## Problem details
When a line below contains the string "taken", show that line.

++++++

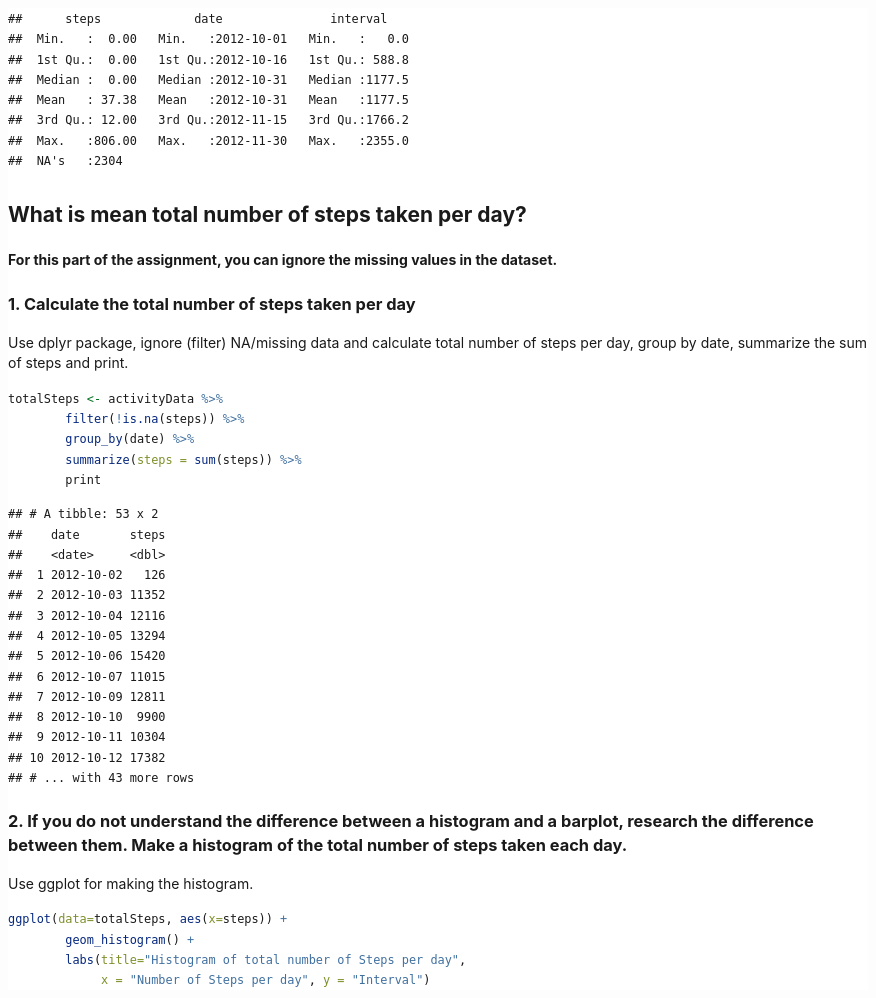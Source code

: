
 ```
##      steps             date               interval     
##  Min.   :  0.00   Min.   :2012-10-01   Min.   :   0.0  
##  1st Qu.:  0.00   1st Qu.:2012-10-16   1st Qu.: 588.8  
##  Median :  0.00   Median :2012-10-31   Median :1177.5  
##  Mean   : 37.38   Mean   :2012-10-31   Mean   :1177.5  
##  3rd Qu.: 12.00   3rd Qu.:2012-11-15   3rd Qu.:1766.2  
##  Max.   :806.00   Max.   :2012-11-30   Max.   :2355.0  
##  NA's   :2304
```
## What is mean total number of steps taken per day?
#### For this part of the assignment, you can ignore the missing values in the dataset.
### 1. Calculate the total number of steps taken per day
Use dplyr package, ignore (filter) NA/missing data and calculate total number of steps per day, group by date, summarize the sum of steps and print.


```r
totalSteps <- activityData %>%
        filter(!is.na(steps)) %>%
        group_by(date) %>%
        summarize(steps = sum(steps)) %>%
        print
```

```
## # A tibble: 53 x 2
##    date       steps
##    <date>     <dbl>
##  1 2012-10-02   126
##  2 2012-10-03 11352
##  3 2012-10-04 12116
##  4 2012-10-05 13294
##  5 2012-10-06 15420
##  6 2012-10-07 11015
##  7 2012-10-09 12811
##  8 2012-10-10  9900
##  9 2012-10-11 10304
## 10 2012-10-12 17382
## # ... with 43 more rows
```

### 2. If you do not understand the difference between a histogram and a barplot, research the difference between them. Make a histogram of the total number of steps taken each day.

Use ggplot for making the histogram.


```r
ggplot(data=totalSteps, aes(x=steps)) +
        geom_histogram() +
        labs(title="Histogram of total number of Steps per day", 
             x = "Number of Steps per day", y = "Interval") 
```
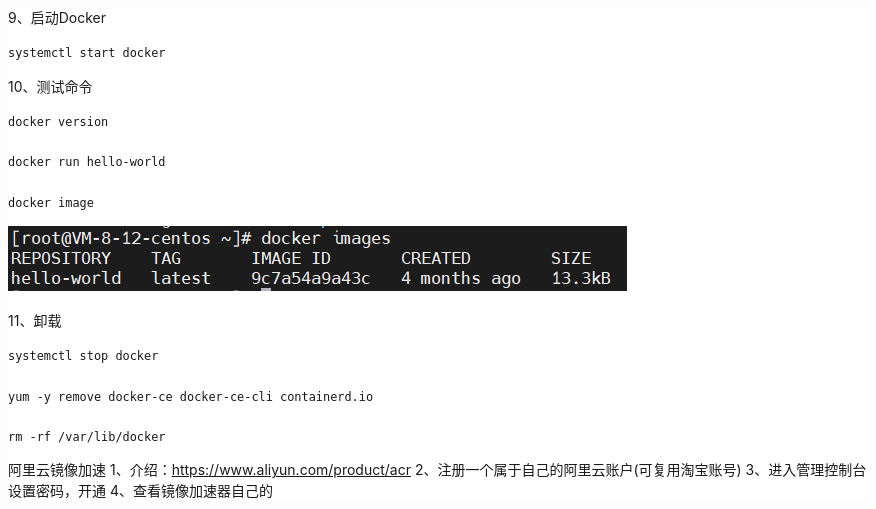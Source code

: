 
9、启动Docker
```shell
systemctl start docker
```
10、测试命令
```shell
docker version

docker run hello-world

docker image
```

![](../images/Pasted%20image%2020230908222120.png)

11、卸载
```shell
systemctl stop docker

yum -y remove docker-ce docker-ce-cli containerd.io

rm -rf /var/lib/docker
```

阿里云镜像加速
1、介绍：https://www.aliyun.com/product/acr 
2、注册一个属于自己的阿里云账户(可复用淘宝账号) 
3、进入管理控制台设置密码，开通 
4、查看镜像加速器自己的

++++++

## Response to the task
## What is mean total number of steps taken per day?
### 1. Calculate the total number of steps taken per day
### 2. If you do not understand the difference between a histogram and a barplot, research the difference between them. Make a histogram of the total number of steps taken each day.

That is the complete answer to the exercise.